INSTRUCTIONS TO FOLLOW: Can you give all the records again without altering a single character?

Entries taken from a collection:

※

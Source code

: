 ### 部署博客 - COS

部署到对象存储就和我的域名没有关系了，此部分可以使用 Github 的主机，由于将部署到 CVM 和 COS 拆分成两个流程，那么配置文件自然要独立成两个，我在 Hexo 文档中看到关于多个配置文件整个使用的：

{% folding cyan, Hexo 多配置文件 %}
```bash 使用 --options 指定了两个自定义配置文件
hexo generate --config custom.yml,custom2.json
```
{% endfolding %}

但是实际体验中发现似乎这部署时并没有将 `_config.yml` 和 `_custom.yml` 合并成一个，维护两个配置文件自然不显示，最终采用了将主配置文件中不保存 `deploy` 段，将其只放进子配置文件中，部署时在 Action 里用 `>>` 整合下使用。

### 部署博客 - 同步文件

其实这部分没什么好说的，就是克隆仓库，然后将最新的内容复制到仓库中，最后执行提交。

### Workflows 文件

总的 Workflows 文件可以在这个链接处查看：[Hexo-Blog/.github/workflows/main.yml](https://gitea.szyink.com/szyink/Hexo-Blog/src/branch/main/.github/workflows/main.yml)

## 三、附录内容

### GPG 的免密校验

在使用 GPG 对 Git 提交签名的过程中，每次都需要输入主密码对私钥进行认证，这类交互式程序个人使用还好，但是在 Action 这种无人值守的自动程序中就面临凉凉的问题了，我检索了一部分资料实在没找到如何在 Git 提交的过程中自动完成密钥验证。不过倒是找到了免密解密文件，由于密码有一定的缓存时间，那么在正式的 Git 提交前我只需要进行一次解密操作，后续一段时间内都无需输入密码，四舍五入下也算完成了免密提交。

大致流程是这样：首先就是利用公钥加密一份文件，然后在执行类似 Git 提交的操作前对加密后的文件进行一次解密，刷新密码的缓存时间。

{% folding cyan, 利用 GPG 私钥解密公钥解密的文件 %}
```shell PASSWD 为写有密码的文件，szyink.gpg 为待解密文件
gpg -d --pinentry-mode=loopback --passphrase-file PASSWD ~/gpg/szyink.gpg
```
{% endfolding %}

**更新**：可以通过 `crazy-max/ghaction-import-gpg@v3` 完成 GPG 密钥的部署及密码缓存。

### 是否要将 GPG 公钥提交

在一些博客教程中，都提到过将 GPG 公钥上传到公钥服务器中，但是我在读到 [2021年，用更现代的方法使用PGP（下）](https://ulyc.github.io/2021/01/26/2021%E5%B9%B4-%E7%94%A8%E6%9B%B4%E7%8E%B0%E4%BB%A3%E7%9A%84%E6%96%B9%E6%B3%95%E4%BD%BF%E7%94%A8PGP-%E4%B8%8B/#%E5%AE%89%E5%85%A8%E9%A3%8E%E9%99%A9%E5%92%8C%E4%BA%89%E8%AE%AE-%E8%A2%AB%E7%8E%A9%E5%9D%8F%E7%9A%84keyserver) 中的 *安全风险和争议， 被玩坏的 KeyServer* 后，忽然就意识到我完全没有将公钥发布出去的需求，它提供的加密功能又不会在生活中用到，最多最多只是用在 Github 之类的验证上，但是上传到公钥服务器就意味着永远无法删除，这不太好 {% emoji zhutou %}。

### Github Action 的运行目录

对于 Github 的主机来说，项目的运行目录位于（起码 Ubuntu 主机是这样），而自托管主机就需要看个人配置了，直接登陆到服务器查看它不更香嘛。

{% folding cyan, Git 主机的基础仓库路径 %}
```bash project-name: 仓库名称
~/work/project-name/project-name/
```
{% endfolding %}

※

EXPECTED ANSWER:
Source code

: ### 部署博客 - COS

部署到对象存储就和我的域名没有关系了，此部分可以使用 Github 的主机，由于将部署到 CVM 和 COS 拆分成两个流程，那么配置文件自然要独立成两个，我在 Hexo 文档中看到关于多个配置文件整个使用的：

{% folding cyan, Hexo 多配置文件 %}
```bash 使用 --options 指定了两个自定义配置文件
hexo generate --config custom.yml,custom2.json
```
{% endfolding %}

但是实际体验中发现似乎这部署时并没有将 `_config.yml` 和 `_custom.yml` 合并成一个，维护两个配置文件自然不显示，最终采用了将主配置文件中不保存 `deploy` 段，将其只放进子配置文件中，部署时在 Action 里用 `>>` 整合下使用。

### 部署博客 - 同步文件

其实这部分没什么好说的，就是克隆仓库，然后将最新的内容复制到仓库中，最后执行提交。

### Workflows 文件

总的 Workflows 文件可以在这个链接处查看：[Hexo-Blog/.github/workflows/main.yml](https://gitea.szyink.com/szyink/Hexo-Blog/src/branch/main/.github/workflows/main.yml)

## 三、附录内容

### GPG 的免密校验

在使用 GPG 对 Git 提交签名的过程中，每次都需要输入主密码对私钥进行认证，这类交互式程序个人使用还好，但是在 Action 这种无人值守的自动程序中就面临凉凉的问题了，我检索了一部分资料实在没找到如何在 Git 提交的过程中自动完成密钥验证。不过倒是找到了免密解密文件，由于密码有一定的缓存时间，那么在正式的 Git 提交前我只需要进行一次解密操作，后续一段时间内都无需输入密码，四舍五入下也算完成了免密提交。

大致流程是这样：首先就是利用公钥加密一份文件，然后在执行类似 Git 提交的操作前对加密后的文件进行一次解密，刷新密码的缓存时间。

{% folding cyan, 利用 GPG 私钥解密公钥解密的文件 %}
```shell PASSWD 为写有密码的文件，szyink.gpg 为待解密文件
gpg -d --pinentry-mode=loopback --passphrase-file PASSWD ~/gpg/szyink.gpg
```
{% endfolding %}

**更新**：可以通过 `crazy-max/ghaction-import-gpg@v3` 完成 GPG 密钥的部署及密码缓存。

### 是否要将 GPG 公钥提交

在一些博客教程中，都提到过将 GPG 公钥上传到公钥服务器中，但是我在读到 [2021年，用更现代的方法使用PGP（下）](https://ulyc.github.io/2021/01/26/2021%E5%B9%B4-%E7%94%A8%E6%9B%B4%E7%8E%B0%E4%BB%A3%E7%9A%84%E6%96%B9%E6%B3%95%E4%BD%BF%E7%94%A8PGP-%E4%B8%8B/#%E5%AE%89%E5%85%A8%E9%A3%8E%E9%99%A9%E5%92%8C%E4%BA%89%E8%AE%AE-%E8%A2%AB%E7%8E%A9%E5%9D%8F%E7%9A%84keyserver) 中的 *安全风险和争议， 被玩坏的 KeyServer* 后，忽然就意识到我完全没有将公钥发布出去的需求，它提供的加密功能又不会在生活中用到，最多最多只是用在 Github 之类的验证上，但是上传到公钥服务器就意味着永远无法删除，这不太好 {% emoji zhutou %}。

### Github Action 的运行目录

对于 Github 的主机来说，项目的运行目录位于（起码 Ubuntu 主机是这样），而自托管主机就需要看个人配置了，直接登陆到服务器查看它不更香嘛。

{% folding cyan, Git 主机的基础仓库路径 %}
```bash project-name: 仓库名称
~/work/project-name/project-name/
```
{% endfolding %}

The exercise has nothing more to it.